(Raw data):
=== Section Start ===

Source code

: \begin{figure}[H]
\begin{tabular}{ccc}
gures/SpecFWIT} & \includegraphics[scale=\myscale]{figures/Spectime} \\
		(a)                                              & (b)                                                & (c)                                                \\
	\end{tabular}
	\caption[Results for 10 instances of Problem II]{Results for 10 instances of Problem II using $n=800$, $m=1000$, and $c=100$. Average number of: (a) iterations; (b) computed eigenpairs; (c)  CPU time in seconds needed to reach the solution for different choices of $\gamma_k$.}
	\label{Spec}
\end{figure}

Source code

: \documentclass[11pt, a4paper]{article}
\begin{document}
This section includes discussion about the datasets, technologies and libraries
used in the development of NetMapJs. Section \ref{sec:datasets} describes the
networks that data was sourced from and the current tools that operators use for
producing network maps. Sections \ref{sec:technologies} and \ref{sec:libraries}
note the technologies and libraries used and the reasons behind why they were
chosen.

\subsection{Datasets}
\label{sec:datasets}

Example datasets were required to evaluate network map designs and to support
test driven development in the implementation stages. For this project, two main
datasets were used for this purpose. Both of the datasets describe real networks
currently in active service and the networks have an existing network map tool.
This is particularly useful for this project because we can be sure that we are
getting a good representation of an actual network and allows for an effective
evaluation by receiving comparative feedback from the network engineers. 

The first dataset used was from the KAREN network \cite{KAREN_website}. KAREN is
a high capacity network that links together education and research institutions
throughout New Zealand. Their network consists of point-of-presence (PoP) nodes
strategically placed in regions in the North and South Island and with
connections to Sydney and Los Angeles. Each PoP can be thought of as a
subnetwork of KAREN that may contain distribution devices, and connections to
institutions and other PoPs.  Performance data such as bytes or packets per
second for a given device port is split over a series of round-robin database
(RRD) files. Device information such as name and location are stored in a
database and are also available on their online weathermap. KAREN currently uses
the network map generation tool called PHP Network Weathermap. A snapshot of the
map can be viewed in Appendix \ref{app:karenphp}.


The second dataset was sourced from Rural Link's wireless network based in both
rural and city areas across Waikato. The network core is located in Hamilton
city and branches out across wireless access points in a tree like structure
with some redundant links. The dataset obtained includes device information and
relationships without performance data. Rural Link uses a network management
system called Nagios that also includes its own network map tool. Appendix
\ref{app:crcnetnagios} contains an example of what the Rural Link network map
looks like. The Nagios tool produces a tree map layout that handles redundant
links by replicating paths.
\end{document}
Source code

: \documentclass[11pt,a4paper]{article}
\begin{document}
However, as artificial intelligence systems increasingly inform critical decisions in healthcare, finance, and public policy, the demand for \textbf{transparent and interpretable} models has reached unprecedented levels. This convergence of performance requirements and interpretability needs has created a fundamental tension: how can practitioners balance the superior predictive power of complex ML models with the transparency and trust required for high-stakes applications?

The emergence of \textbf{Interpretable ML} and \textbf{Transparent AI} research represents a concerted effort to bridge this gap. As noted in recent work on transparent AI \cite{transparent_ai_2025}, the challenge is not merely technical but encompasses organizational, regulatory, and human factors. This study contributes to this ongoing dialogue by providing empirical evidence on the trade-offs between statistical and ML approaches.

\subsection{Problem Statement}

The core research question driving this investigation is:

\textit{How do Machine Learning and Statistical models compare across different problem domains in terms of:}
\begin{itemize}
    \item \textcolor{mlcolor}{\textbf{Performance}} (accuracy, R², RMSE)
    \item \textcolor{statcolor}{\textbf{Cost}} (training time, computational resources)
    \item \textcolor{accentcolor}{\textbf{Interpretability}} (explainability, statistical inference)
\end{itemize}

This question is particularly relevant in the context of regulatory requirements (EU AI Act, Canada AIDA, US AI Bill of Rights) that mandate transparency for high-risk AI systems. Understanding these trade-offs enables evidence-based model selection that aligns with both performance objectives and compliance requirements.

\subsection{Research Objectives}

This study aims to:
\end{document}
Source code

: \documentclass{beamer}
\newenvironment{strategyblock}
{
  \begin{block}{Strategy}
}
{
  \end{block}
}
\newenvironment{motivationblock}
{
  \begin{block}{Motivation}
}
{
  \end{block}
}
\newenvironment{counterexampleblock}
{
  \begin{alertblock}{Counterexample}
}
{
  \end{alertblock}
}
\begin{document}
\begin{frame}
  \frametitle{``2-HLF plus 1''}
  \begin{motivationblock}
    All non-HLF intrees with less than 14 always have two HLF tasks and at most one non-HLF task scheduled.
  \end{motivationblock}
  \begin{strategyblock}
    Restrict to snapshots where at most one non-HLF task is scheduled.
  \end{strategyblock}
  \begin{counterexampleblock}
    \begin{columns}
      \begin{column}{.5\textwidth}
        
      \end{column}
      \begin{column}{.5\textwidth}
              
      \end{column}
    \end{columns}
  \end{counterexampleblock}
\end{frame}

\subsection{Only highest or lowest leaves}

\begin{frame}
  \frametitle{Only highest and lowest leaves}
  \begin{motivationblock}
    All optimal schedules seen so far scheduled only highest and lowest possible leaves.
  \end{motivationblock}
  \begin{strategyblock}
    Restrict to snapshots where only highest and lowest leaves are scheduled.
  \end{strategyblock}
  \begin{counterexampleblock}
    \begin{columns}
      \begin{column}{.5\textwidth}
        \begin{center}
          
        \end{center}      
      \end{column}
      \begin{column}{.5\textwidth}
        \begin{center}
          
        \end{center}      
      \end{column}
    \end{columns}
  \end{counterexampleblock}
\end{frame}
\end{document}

=== Section End ===

(The task): Every line of the data above should be copied exactly.

(Reply to the exercise):
Source code

: \begin{figure}[H]
\begin{tabular}{ccc}
gures/SpecFWIT} & \includegraphics[scale=\myscale]{figures/Spectime} \\
		(a)                                              & (b)                                                & (c)                                                \\
	\end{tabular}
	\caption[Results for 10 instances of Problem II]{Results for 10 instances of Problem II using $n=800$, $m=1000$, and $c=100$. Average number of: (a) iterations; (b) computed eigenpairs; (c)  CPU time in seconds needed to reach the solution for different choices of $\gamma_k$.}
	\label{Spec}
\end{figure}

Source code

: \documentclass[11pt, a4paper]{article}
\begin{document}
This section includes discussion about the datasets, technologies and libraries
used in the development of NetMapJs. Section \ref{sec:datasets} describes the
networks that data was sourced from and the current tools that operators use for
producing network maps. Sections \ref{sec:technologies} and \ref{sec:libraries}
note the technologies and libraries used and the reasons behind why they were
chosen.

\subsection{Datasets}
\label{sec:datasets}

Example datasets were required to evaluate network map designs and to support
test driven development in the implementation stages. For this project, two main
datasets were used for this purpose. Both of the datasets describe real networks
currently in active service and the networks have an existing network map tool.
This is particularly useful for this project because we can be sure that we are
getting a good representation of an actual network and allows for an effective
evaluation by receiving comparative feedback from the network engineers. 

The first dataset used was from the KAREN network \cite{KAREN_website}. KAREN is
a high capacity network that links together education and research institutions
throughout New Zealand. Their network consists of point-of-presence (PoP) nodes
strategically placed in regions in the North and South Island and with
connections to Sydney and Los Angeles. Each PoP can be thought of as a
subnetwork of KAREN that may contain distribution devices, and connections to
institutions and other PoPs.  Performance data such as bytes or packets per
second for a given device port is split over a series of round-robin database
(RRD) files. Device information such as name and location are stored in a
database and are also available on their online weathermap. KAREN currently uses
the network map generation tool called PHP Network Weathermap. A snapshot of the
map can be viewed in Appendix \ref{app:karenphp}.


The second dataset was sourced from Rural Link's wireless network based in both
rural and city areas across Waikato. The network core is located in Hamilton
city and branches out across wireless access points in a tree like structure
with some redundant links. The dataset obtained includes device information and
relationships without performance data. Rural Link uses a network management
system called Nagios that also includes its own network map tool. Appendix
\ref{app:crcnetnagios} contains an example of what the Rural Link network map
looks like. The Nagios tool produces a tree map layout that handles redundant
links by replicating paths.
\end{document}
Source code

: \documentclass[11pt,a4paper]{article}
\begin{document}
However, as artificial intelligence systems increasingly inform critical decisions in healthcare, finance, and public policy, the demand for \textbf{transparent and interpretable} models has reached unprecedented levels. This convergence of performance requirements and interpretability needs has created a fundamental tension: how can practitioners balance the superior predictive power of complex ML models with the transparency and trust required for high-stakes applications?

The emergence of \textbf{Interpretable ML} and \textbf{Transparent AI} research represents a concerted effort to bridge this gap. As noted in recent work on transparent AI \cite{transparent_ai_2025}, the challenge is not merely technical but encompasses organizational, regulatory, and human factors. This study contributes to this ongoing dialogue by providing empirical evidence on the trade-offs between statistical and ML approaches.

\subsection{Problem Statement}

The core research question driving this investigation is:

\textit{How do Machine Learning and Statistical models compare across different problem domains in terms of:}
\begin{itemize}
    \item \textcolor{mlcolor}{\textbf{Performance}} (accuracy, R², RMSE)
    \item \textcolor{statcolor}{\textbf{Cost}} (training time, computational resources)
    \item \textcolor{accentcolor}{\textbf{Interpretability}} (explainability, statistical inference)
\end{itemize}

This question is particularly relevant in the context of regulatory requirements (EU AI Act, Canada AIDA, US AI Bill of Rights) that mandate transparency for high-risk AI systems. Understanding these trade-offs enables evidence-based model selection that aligns with both performance objectives and compliance requirements.

\subsection{Research Objectives}

This study aims to:
\end{document}
Source code

: \documentclass{beamer}
\newenvironment{strategyblock}
{
  \begin{block}{Strategy}
}
{
  \end{block}
}
\newenvironment{motivationblock}
{
  \begin{block}{Motivation}
}
{
  \end{block}
}
\newenvironment{counterexampleblock}
{
  \begin{alertblock}{Counterexample}
}
{
  \end{alertblock}
}
\begin{document}
\begin{frame}
  \frametitle{``2-HLF plus 1''}
  \begin{motivationblock}
    All non-HLF intrees with less than 14 always have two HLF tasks and at most one non-HLF task scheduled.
  \end{motivationblock}
  \begin{strategyblock}
    Restrict to snapshots where at most one non-HLF task is scheduled.
  \end{strategyblock}
  \begin{counterexampleblock}
    \begin{columns}
      \begin{column}{.5\textwidth}
        
      \end{column}
      \begin{column}{.5\textwidth}
              
      \end{column}
    \end{columns}
  \end{counterexampleblock}
\end{frame}

\subsection{Only highest or lowest leaves}

\begin{frame}
  \frametitle{Only highest and lowest leaves}
  \begin{motivationblock}
    All optimal schedules seen so far scheduled only highest and lowest possible leaves.
  \end{motivationblock}
  \begin{strategyblock}
    Restrict to snapshots where only highest and lowest leaves are scheduled.
  \end{strategyblock}
  \begin{counterexampleblock}
    \begin{columns}
      \begin{column}{.5\textwidth}
        \begin{center}
          
        \end{center}      
      \end{column}
      \begin{column}{.5\textwidth}
        \begin{center}
          
        \end{center}      
      \end{column}
    \end{columns}
  \end{counterexampleblock}
\end{frame}
\end{document}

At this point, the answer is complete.